[Extracted records]
::::::::

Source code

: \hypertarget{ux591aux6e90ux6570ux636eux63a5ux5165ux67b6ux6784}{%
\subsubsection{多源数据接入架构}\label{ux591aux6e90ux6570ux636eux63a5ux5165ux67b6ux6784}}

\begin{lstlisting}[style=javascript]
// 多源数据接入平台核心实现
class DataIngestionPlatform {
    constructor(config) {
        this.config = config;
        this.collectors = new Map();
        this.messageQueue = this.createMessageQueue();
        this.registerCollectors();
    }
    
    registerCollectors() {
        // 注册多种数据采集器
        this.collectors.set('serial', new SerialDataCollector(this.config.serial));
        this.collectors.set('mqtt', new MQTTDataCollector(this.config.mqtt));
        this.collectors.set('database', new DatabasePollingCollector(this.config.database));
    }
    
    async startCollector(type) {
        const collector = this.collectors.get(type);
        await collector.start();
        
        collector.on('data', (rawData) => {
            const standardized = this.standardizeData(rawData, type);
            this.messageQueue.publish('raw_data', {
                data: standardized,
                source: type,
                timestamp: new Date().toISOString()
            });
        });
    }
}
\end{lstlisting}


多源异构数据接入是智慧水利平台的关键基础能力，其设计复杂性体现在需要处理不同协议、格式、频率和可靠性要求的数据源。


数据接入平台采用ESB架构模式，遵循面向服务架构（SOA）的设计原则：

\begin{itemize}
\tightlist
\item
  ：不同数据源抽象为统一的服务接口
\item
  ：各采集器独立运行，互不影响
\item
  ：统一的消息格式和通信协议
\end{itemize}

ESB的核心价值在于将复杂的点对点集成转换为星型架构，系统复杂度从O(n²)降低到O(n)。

::::::::

*WORK INSTRUCTION*
Say the number of lines above that include "messageQueue", and only that.

*SOLUTION TO THIS EXERCISE*
2